In the bedroom, Trix and Jimmy were sleeping sound. She lay on top of her own bed in her pink dress and without meaning to drifted off to sleep...
...In her dream, she was in the village. There was little sound. She was gliding between the houses, glimpsing cracks of light through curtains. The eaves were all crooked, and television aerials askew, stabbing the low fast clouds of a stormy night. She stole a look through the window of Stack's pub. Dad and Mr McGrath were within, with Father Carroll trying to get some life out of the broken jukebox. Tom Stack the barman was pulling the pints. By the fire three dogs slept in a tangled heap.
She tried the door of the church. Locked. She sat in the porch and waited, for what she didn't know. The temptations of the devil visited her in her watch. Before she knew it, she was halfway along the street, up the avenue to the Ronans' big pink house, and knocking on the door. Declan answered and took her out for a night on the fields. His hand was bony and hard, his wicked tongue was in her ear, the clothes were mumbo-jumbo between them, they rolled from the coastal dunes to the mountaintop and down the other side. But Father Rose walked over the brow of the hill, appearing from the copse. Declan fizzled away. She was neat and trim again in pink and ribbon-green. He came and sat beside her in her vigil. They were back at the fallen tree where Trix, Jimmy and she had sat earlier. Not a muscle moved, no words were spoken. Even the grubs were sleeping.
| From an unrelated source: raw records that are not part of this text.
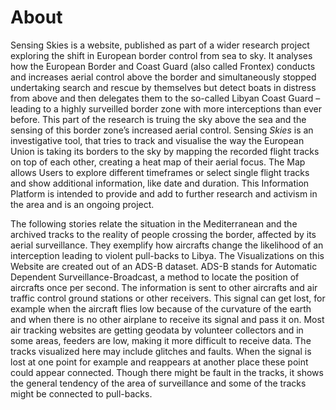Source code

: # About

Sensing Skies is a website, published as part of a wider research project exploring the shift in European border control from sea to sky. It analyses how the European Border and Coast Guard (also called Frontex) conducts and increases aerial control above the border and simultaneously stopped undertaking search and rescue by themselves but detect boats in distress from above and then delegates them to the so-called Libyan Coast Guard – leading to a highly surveilled border zone with more interceptions than ever before. This part of the research is truing the sky above the sea and the sensing of this border zone’s increased aerial control. Sensing _Skies_ is an investigative tool, that tries to track and visualise the way the European Union is taking its borders to the sky by mapping the recorded flight tracks on top of each other, creating a heat map of their aerial focus. The Map allows Users to explore different timeframes or select single flight tracks and show additional information, like date and duration. This Information Platform is intended to provide and add to further research and activism in the area and is an ongoing project.

The following stories relate the situation in the Mediterranean and the archived tracks to the reality of people crossing the border, affected by its aerial surveillance. They exemplify how aircrafts change the likelihood of an interception leading to violent pull-backs to Libya. The Visualizations on this Website are created out of an ADS-B dataset. ADS-B stands for Automatic Dependent Surveillance-Broadcast, a method to locate the position of aircrafts once per second. The information is sent to other aircrafts and air traffic control ground stations or other receivers. This signal can get lost, for example when the aircraft flies low because of the curvature of the earth and when there is no other airplane to receive its signal and pass it on. Most air tracking websites are getting geodata by volunteer collectors and in some areas, feeders are low, making it more difficult to receive data. The tracks visualized here may include glitches and faults. When the signal is lost at one point for example and reappears at another place these point could appear connected. Though there might be fault in the tracks, it shows the general tendency of the area of surveillance and some of the tracks might be connected to pull-backs.
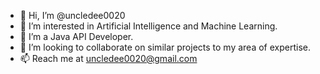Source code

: - 👋 Hi, I’m @uncledee0020
- 👀 I’m interested in Artificial Intelligence and Machine Learning.
- 🌱 I’m a Java API Developer.
- 💞️ I’m looking to collaborate on similar projects to my area of expertise.
- 📫 Reach me at uncledee0020@gmail.com

<!---
uncledee0020/uncledee0020 is a ✨ special ✨ repository because its `README.md` (this file) appears on your GitHub profile.
You can click the Preview link to take a look at your changes.
--->
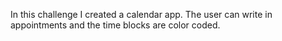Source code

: In this challenge I created a calendar app. The user can write in appointments and the time blocks are color coded. 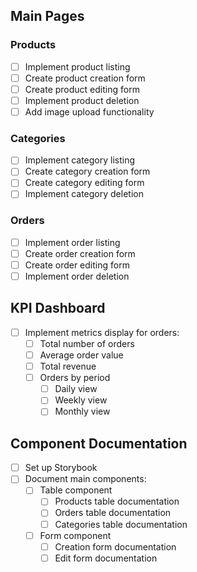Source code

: ## Main Pages

### Products
- [ ] Implement product listing
- [ ] Create product creation form
- [ ] Create product editing form
- [ ] Implement product deletion
- [ ] Add image upload functionality

### Categories
- [ ] Implement category listing
- [ ] Create category creation form
- [ ] Create category editing form
- [ ] Implement category deletion

### Orders
- [ ] Implement order listing
- [ ] Create order creation form
- [ ] Create order editing form
- [ ] Implement order deletion

## KPI Dashboard
- [ ] Implement metrics display for orders:
  - [ ] Total number of orders
  - [ ] Average order value
  - [ ] Total revenue
  - [ ] Orders by period
    - [ ] Daily view
    - [ ] Weekly view
    - [ ] Monthly view

## Component Documentation
- [ ] Set up Storybook
- [ ] Document main components:
  - [ ] Table component
    - [ ] Products table documentation
    - [ ] Orders table documentation
    - [ ] Categories table documentation
  - [ ] Form component
    - [ ] Creation form documentation
    - [ ] Edit form documentation
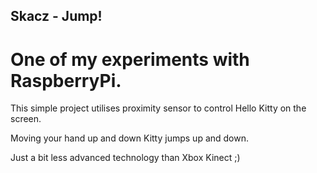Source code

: Skacz - Jump!
-------------

One of my experiments with RaspberryPi.
=======================================

This simple project utilises proximity sensor to control Hello Kitty on the screen.

Moving your hand up and down Kitty jumps up and down.

Just a bit less advanced technology than Xbox Kinect ;)
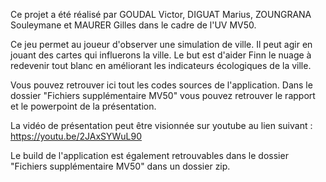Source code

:
Ce projet a été réalisé par GOUDAL Victor, DIGUAT Marius, ZOUNGRANA Souleymane et MAURER Gilles dans le cadre de l'UV MV50. 

Ce jeu permet au joueur d'observer une simulation de ville. Il peut agir en jouant des cartes qui influerons la ville. Le but est d'aider Finn le nuage à redevenir tout blanc en améliorant les indicateurs écologiques de la ville. 

Vous pouvez retrouver ici tout les codes sources de l'application. Dans le dossier "Fichiers supplémentaire MV50" vous pouvez retrouver le rapport et le powerpoint de la présentation. 

La vidéo de présentation peut être visionnée sur youtube au lien suivant : https://youtu.be/2JAxSYWuL90

Le build de l'application est également retrouvables dans le dossier "Fichiers supplémentaire MV50" dans un dossier zip.  
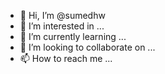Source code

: - 👋 Hi, I’m @sumedhw
- 👀 I’m interested in ...
- 🌱 I’m currently learning ...
- 💞️ I’m looking to collaborate on ...
- 📫 How to reach me ...

<!---
sumedhw/sumedhw is a ✨ special ✨ repository because its `README.md` (this file) appears on your GitHub profile.
You can click the Preview link to take a look at your changes.
--->
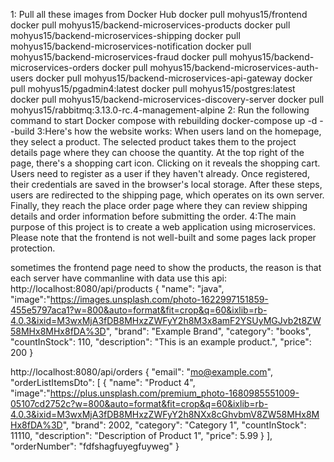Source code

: 1: Pull all these images from Docker Hub
docker pull mohyus15/frontend
docker pull mohyus15/backend-microservices-products
docker pull mohyus15/backend-microservices-shipping
docker pull mohyus15/backend-microservices-notification
docker pull mohyus15/backend-microservices-fraud
docker pull mohyus15/backend-microservices-orders
docker pull mohyus15/backend-microservices-auth-users
docker pull mohyus15/backend-microservices-api-gateway
docker pull mohyus15/pgadmin4:latest
docker pull mohyus15/postgres:latest
docker pull mohyus15/backend-microservices-discovery-server
docker pull mohyus15/rabbitmq:3.13.0-rc.4-management-alpine
2: Run the following command to start Docker compose with rebuilding
docker-compose up -d --build
3:Here's how the website works:
When users land on the homepage, they select a product.
The selected product takes them to the project details page where they can choose the quantity.
At the top right of the page, there's a shopping cart icon. Clicking on it reveals the shopping cart.
Users need to register as a user if they haven't already. Once registered, their credentials are saved in the browser's local storage.
After these steps, users are redirected to the shipping page, which operates on its own server.
Finally, they reach the place order page where they can review shipping details and order information before submitting the order.
4:The main purpose of this project is to create a web application using microservices. Please note that the frontend is not well-built and some pages lack proper protection.


sometimes the frontend page need to show the products, the reason is that each server have commanline with data use this api: 
http://localhost:8080/api/products                                                                     {
"name": "java",
"image":"https://images.unsplash.com/photo-1622997151859-455e5797aca1?w=800&auto=format&fit=crop&q=60&ixlib=rb-4.0.3&ixid=M3wxMjA3fDB8MHxzZWFyY2h8M3x8amF2YSUyMGJvb2t8ZW58MHx8MHx8fDA%3D",
"brand": "Example Brand",
"category": "books",
"countInStock": 110,
"description": "This is an example product.",
"price": 200
}

http://localhost:8080/api/orders                                                                                                                                           {
"email": "mo@example.com",
"orderListItemsDto": [
{
"name": "Product 4",
"image":"https://plus.unsplash.com/premium_photo-1680985551009-05107cd2752c?w=800&auto=format&fit=crop&q=60&ixlib=rb-4.0.3&ixid=M3wxMjA3fDB8MHxzZWFyY2h8NXx8cGhvbmV8ZW58MHx8MHx8fDA%3D",
"brand": 2002,
"category": "Category 1",
"countInStock": 11110,
"description": "Description of Product 1",
"price": 5.99
}
],
"orderNumber": "fdfshagfuyegfuyweg"
}

          



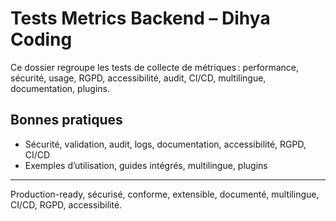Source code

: # Tests Metrics Backend – Dihya Coding

Ce dossier regroupe les tests de collecte de métriques : performance, sécurité, usage, RGPD, accessibilité, audit, CI/CD, multilingue, documentation, plugins.

## Bonnes pratiques

- Sécurité, validation, audit, logs, documentation, accessibilité, RGPD, CI/CD
- Exemples d’utilisation, guides intégrés, multilingue, plugins

---

Production-ready, sécurisé, conforme, extensible, documenté, multilingue, CI/CD, RGPD, accessibilité.

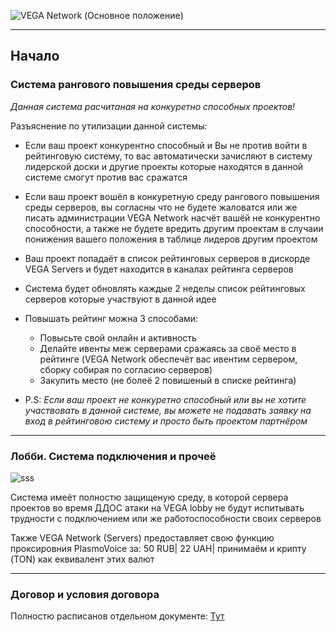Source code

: ![VEGA Network (Основное положение)](https://i.imgur.com/KzQA3tA.png)

---
## Начало
### Система рангового повышения среды серверов

*Данная система расчитаная на конкуретно способных проектов!*

Разъяснение по утилизации данной системы:
* Если ваш проект конкурентно способный и Вы не против войти в рейтинговую систему, то вас автоматически зачисляют в систему лидерской доски и другие проекты которые находятся в данной системе смогут против вас сражатся
* Если ваш проект вошёл в конкуретную среду рангового повышения среды серверов, вы согласны что не будете жаловатся или же писать администрации VEGA Network насчёт вашёй не конкурентно способности, а также не будете вредить другим проектам в случаии понижения вашего положения в таблице лидеров другим проектом
* Ваш проект попадаёт в список рейтинговых серверов в дискорде VEGA Servers и будет находится в каналах рейтинга серверов
* Система будет обновлять каждые 2 неделы список рейтинговых серверов которые участвуют в данной идее
* Повышать рейтинг можна 3 способами:
  * Повысьте свой онлайн и активность
  * Делайте ивенты меж серверами сражаясь за своё место в рейтинге (VEGA Network обеспечёт вас ивентим сервером, сборку собирая по согласию серверов)
  * Закупить место (не болеё 2 повишеный в списке рейтинга)


* P.S: *Если ваш проект не конкуретно способный или вы не хотите участвовать в данной системе, вы можете не подавать заявку на вход в рейтинговою систему и просто быть проектом партнёром*
---
### Лобби. Система подключения и прочеё

![sss](https://i.imgur.com/oPeVc6G.png)

Система имеёт полностю защищеную среду, в которой сервера проектов во время ДДОС атаки на VEGA lobby не будут испитывать трудности с подключением или же работоспособности своих серверов

Также VEGA Network (Servers) предоставляет свою функцию проксировния PlasmoVoice за: 50 RUB| 22 UAH| принимаём и крипту (TON) как еквивалент этих валют

---
### Договор и условия договора

Полностю расписанов отдельном документе: [Тут](https://github.com/vovamod/VEGA/blob/main/DOCS_LICENSE.md)
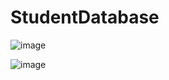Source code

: # StudentDatabase


![image](https://user-images.githubusercontent.com/35921023/132084856-0804a2e6-42af-49c8-8ef0-212ea91f9959.png)

![image](https://user-images.githubusercontent.com/35921023/132084829-684efd69-1459-4085-972f-40a5e4b70a15.png)
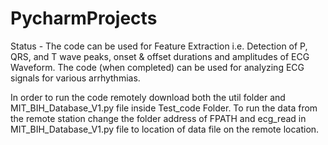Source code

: # PycharmProjects
Status - The code can be used for Feature Extraction i.e. Detection of P, QRS, and T wave peaks, onset & offset durations and amplitudes of ECG Waveform.
The code (when completed) can be used for analyzing ECG signals for various arrhythmias. 

In order to run the code remotely download both the util folder and MIT_BIH_Database_V1.py file inside Test_code Folder. To run the data from the remote station change the folder address of FPATH and ecg_read in MIT_BIH_Database_V1.py file to location of data file on the remote location.
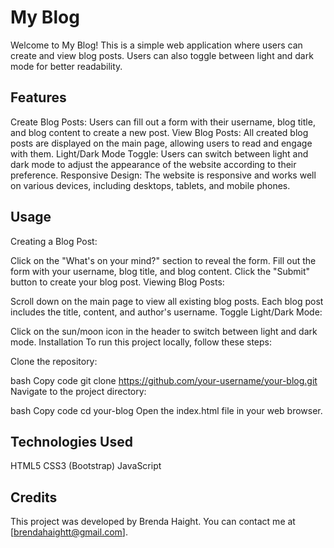 # My Blog

Welcome to My Blog! This is a simple web application where users can create and view blog posts. Users can also toggle between light and dark mode for better readability.

## Features

Create Blog Posts: Users can fill out a form with their username, blog title, and blog content to create a new post.
View Blog Posts: All created blog posts are displayed on the main page, allowing users to read and engage with them.
Light/Dark Mode Toggle: Users can switch between light and dark mode to adjust the appearance of the website according to their preference.
Responsive Design: The website is responsive and works well on various devices, including desktops, tablets, and mobile phones.

## Usage

Creating a Blog Post:

Click on the "What's on your mind?" section to reveal the form.
Fill out the form with your username, blog title, and blog content.
Click the "Submit" button to create your blog post.
Viewing Blog Posts:

Scroll down on the main page to view all existing blog posts.
Each blog post includes the title, content, and author's username.
Toggle Light/Dark Mode:

Click on the sun/moon icon in the header to switch between light and dark mode.
Installation
To run this project locally, follow these steps:

Clone the repository:

bash
Copy code
git clone https://github.com/your-username/your-blog.git
Navigate to the project directory:

bash
Copy code
cd your-blog
Open the index.html file in your web browser.

## Technologies Used

HTML5
CSS3 (Bootstrap)
JavaScript

## Credits

This project was developed by Brenda Haight. You can contact me at [brendahaightt@gmail.com].
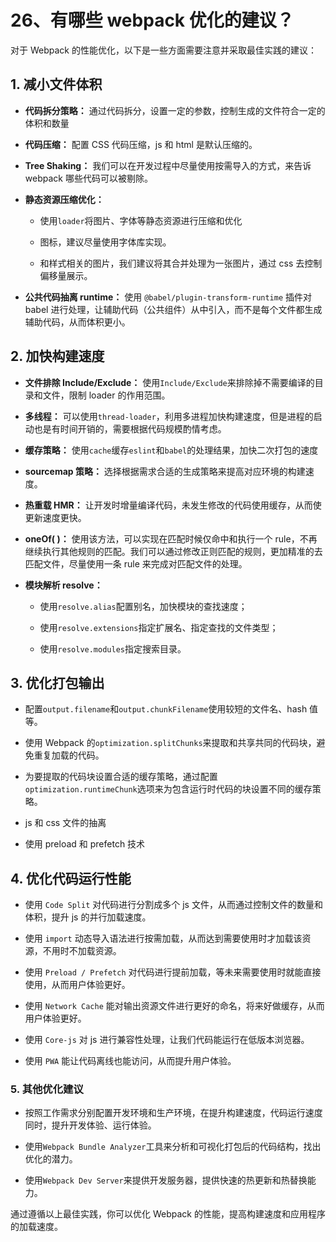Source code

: # 26、有哪些 webpack 优化的建议？

对于 Webpack 的性能优化，以下是一些方面需要注意并采取最佳实践的建议：

## 1. 减小文件体积

- **代码拆分策略：** 通过代码拆分，设置一定的参数，控制生成的文件符合一定的体积和数量

- **代码压缩：** 配置 CSS 代码压缩，js 和 html 是默认压缩的。

- **Tree Shaking：** 我们可以在开发过程中尽量使用按需导入的方式，来告诉 webpack 哪些代码可以被剔除。

- **静态资源压缩优化：**

  - 使用`loader`将图片、字体等静态资源进行压缩和优化

  - 图标，建议尽量使用字体库实现。

  - 和样式相关的图片，我们建议将其合并处理为一张图片，通过 css 去控制偏移量展示。

- **公共代码抽离 runtime：** 使用 `@babel/plugin-transform-runtime` 插件对 babel 进行处理，让辅助代码（公共组件）从中引入，而不是每个文件都生成辅助代码，从而体积更小。

## 2. 加快构建速度

- **文件排除 Include/Exclude：** 使用`Include/Exclude`来排除掉不需要编译的目录和文件，限制 loader 的作用范围。

- **多线程：** 可以使用`thread-loader`，利用多进程加快构建速度，但是进程的启动也是有时间开销的，需要根据代码规模酌情考虑。

- **缓存策略：** 使用`cache`缓存`eslint`和`babel`的处理结果，加快二次打包的速度

- **sourcemap 策略：** 选择根据需求合适的生成策略来提高对应环境的构建速度。

- **热重载 HMR：** 让开发时增量编译代码，未发生修改的代码使用缓存，从而使更新速度更快。

- **oneOf( )：** 使用该方法，可以实现在匹配时候仅命中和执行一个 rule，不再继续执行其他规则的匹配。我们可以通过修改正则匹配的规则，更加精准的去匹配文件，尽量使用一条 rule 来完成对匹配文件的处理。

- **模块解析 resolve：**

  - 使用`resolve.alias`配置别名，加快模块的查找速度；

  - 使用`‌resolve.extensions`指定扩展名、指定查找的文件类型；

  - 使用`‌resolve.modules`指定搜索目录。

## 3. 优化打包输出

- 配置`output.filename`和`output.chunkFilename`使用较短的文件名、hash 值等。

- 使用 Webpack 的`optimization.splitChunks`来提取和共享共同的代码块，避免重复加载的代码。

- 为要提取的代码块设置合适的缓存策略，通过配置`optimization.runtimeChunk`选项来为包含运行时代码的块设置不同的缓存策略。

- js 和 css 文件的抽离

- 使用 preload 和 prefetch 技术

## 4. 优化代码运行性能

- 使用 `Code Split` 对代码进行分割成多个 js 文件，从而通过控制文件的数量和体积，提升 js 的并行加载速度。

- 使用 `import` 动态导入语法进行按需加载，从而达到需要使用时才加载该资源，不用时不加载资源。

- 使用 `Preload / Prefetch` 对代码进行提前加载，等未来需要使用时就能直接使用，从而用户体验更好。

- 使用 `Network Cache` 能对输出资源文件进行更好的命名，将来好做缓存，从而用户体验更好。

- 使用 `Core-js` 对 js 进行兼容性处理，让我们代码能运行在低版本浏览器。

- 使用 `PWA` 能让代码离线也能访问，从而提升用户体验。

### 5. 其他优化建议

- 按照工作需求分别配置开发环境和生产环境，在提升构建速度，代码运行速度同时，提升开发体验、运行体验。

- 使用`Webpack Bundle Analyzer`工具来分析和可视化打包后的代码结构，找出优化的潜力。

- 使用`Webpack Dev Server`来提供开发服务器，提供快速的热更新和热替换能力。

通过遵循以上最佳实践，你可以优化 Webpack 的性能，提高构建速度和应用程序的加载速度。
But love coursed between them, a different love from Declan's, a love beyond flesh and bone, a love you took with you to the grave. His tears fell from him as he sat beside her. Shell prayed that they might cease, but he only shook his head, as if to say, Shell-in that way of his-the tears are part of it, didn't you know? The night of waiting became a hundred nights, but with him by her side, Shell didn't mind. To thee do I send my sighs, she heard Father Rose praying in his head. She answered him: Mourning and weeping in this vale of tears. Waiting was life itself. In the waiting she saw the sweetness, as when she'd mixed the scones and put them on and could smell their fragrance growing as they cooked. She hugged her ankles and looked out over the jumbled headstones to the one that marked her mother's place. First light arrived. She could see the headstones now: it was time. Father Rose and she left their place of waiting. Together they walked into the garden of serried tombs.